Electromagnetic Energy Absorption in a Head Approaching a Radiofrequency Identification (RFID) Reader Operating at 13.56 MHz in Users of Hearing Implants Versus Non-Users.

Sensors (Basel). 2019 Aug 28;19(17). pii: E3724. doi: 10.3390/s19173724.


The aim of this study was to model the absorption in the head of an electromagnetic field (EMF) emitted by a radiofrequency identification reader operating at a frequency of 13.56 MHz (recognized as an RFID HF reader), with respect to the direct biophysical effects evaluated by the specific absorption rate (SAR), averaged over the entire head or locally, over any 10 g of tissues. The exposure effects were compared between the head of a user of a hearing implant with an acoustic sensor and a person without such an implant, used as a referenced case. The RFID HF reader, such as is used in shops or libraries, was modeled as a loop antenna (35 × 35 cm). SAR was calculated in a multi-layer ellipsoidal model of the head-with or without models of hearing implants of two types: Bonebridge (MED-EL, Austria) or bone anchored hearing aid attract (BAHA) (Cochlear, Sweden). Relative SAR values were calculated as the ratio between the SAR in the head of the implant user and the non-user.
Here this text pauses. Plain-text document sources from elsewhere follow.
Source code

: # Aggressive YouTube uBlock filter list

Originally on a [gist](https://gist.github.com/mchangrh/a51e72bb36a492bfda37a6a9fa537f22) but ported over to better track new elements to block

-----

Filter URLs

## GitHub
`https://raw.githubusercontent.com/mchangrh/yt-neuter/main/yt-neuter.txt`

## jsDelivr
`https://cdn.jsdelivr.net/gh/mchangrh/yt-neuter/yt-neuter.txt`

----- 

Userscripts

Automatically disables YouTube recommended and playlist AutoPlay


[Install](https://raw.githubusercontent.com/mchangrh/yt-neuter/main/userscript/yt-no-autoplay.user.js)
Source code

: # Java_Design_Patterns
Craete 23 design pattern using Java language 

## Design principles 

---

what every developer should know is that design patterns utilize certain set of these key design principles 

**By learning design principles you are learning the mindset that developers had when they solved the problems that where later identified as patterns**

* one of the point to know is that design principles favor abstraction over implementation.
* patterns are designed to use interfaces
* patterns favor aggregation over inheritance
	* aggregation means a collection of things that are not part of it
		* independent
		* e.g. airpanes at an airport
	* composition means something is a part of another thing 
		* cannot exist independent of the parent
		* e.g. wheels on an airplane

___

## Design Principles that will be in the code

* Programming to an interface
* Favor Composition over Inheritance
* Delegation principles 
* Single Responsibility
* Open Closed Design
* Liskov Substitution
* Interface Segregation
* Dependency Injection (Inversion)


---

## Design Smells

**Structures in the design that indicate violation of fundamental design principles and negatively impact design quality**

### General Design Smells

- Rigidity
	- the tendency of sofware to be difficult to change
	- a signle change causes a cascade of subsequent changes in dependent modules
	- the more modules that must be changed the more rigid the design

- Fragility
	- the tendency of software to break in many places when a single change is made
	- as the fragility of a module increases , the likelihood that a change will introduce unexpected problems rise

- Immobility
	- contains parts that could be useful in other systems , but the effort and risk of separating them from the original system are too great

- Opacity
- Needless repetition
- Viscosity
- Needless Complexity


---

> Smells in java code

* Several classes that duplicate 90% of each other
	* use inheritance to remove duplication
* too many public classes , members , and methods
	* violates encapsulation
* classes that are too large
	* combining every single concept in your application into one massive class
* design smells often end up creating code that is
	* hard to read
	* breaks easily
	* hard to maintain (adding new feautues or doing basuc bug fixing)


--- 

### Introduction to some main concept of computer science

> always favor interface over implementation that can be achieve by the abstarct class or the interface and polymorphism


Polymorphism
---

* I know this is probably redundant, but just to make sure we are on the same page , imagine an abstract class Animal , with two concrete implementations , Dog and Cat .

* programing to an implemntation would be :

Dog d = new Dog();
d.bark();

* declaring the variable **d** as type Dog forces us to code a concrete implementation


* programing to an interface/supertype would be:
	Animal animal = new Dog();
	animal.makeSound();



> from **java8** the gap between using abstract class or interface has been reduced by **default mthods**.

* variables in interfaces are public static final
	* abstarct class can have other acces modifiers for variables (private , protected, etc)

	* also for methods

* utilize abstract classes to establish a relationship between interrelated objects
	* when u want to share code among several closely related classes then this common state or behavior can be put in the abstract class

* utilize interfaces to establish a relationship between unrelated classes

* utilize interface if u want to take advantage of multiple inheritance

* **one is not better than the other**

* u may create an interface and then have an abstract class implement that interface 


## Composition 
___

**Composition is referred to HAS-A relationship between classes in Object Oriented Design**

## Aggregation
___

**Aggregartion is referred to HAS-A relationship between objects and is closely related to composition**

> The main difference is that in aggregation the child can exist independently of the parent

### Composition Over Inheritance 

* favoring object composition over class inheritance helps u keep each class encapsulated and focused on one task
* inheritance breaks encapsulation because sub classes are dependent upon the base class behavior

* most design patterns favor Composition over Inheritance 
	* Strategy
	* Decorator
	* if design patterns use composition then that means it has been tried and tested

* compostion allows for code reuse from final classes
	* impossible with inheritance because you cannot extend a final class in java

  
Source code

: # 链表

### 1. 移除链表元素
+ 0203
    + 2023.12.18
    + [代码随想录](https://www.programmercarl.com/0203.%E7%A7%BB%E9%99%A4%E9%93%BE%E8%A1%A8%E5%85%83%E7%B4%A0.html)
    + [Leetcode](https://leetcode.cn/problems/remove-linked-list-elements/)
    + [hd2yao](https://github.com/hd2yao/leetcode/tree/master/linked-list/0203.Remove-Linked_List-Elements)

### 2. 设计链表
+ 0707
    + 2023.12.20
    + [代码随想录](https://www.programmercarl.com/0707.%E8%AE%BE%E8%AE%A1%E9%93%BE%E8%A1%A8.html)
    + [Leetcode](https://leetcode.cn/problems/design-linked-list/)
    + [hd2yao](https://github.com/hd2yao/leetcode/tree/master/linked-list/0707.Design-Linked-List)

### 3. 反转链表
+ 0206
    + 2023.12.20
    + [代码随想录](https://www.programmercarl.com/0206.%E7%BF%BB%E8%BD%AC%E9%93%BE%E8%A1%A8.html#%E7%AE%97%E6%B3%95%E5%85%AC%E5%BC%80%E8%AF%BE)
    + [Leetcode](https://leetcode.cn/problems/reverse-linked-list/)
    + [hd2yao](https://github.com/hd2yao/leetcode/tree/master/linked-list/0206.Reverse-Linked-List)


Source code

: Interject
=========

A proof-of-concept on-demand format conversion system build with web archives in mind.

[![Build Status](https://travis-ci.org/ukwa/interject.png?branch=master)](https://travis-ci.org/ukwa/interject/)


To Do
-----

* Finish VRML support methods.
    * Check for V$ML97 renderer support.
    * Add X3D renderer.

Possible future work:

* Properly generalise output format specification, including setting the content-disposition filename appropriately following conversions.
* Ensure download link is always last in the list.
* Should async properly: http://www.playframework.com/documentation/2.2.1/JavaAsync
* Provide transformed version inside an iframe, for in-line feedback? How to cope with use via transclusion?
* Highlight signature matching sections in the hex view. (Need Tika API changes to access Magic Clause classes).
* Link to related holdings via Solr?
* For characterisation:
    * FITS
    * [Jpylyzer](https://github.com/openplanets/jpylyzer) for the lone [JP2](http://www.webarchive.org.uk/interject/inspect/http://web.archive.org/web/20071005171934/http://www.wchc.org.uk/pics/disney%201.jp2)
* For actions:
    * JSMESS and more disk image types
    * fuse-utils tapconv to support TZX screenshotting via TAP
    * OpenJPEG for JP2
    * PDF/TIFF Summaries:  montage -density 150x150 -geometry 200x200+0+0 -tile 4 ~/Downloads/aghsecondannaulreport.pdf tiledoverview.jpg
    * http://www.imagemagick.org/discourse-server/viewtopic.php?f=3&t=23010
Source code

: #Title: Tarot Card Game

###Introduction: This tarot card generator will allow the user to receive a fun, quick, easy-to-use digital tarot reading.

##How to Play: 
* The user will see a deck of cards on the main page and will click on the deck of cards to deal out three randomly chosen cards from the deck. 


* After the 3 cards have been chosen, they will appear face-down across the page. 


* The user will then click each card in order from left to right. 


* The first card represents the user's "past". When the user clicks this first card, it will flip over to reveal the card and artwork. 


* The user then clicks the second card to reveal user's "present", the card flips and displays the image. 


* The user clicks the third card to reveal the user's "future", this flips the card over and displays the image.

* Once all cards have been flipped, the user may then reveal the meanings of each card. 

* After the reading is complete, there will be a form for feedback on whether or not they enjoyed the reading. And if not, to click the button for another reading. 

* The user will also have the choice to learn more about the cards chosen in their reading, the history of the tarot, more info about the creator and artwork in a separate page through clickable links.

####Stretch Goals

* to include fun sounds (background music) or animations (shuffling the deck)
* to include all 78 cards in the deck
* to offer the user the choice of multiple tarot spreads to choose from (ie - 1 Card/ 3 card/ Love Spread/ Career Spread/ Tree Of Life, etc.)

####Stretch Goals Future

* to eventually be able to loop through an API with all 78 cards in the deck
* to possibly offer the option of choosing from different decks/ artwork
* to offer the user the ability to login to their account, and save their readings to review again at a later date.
It was found that the use of BAHA hearing implants increased the effects of 13.56 MHz EMF exposure in the head in comparison to non-user-up to 2.1 times higher localized SAR in the worst case exposure scenario, and it is statistically significant higher than when Bonebridge implants are used (Kruscal-Wallis test with Bonferroni correction, p < 0.017). The evaluation of EMF exposure from an RFID reader with respect to limits established for the implant non-user population may be insufficient to protect an implant user when exposure approaches these limits, but the significant difference between exposure effects in users of various types of implants need to be considered.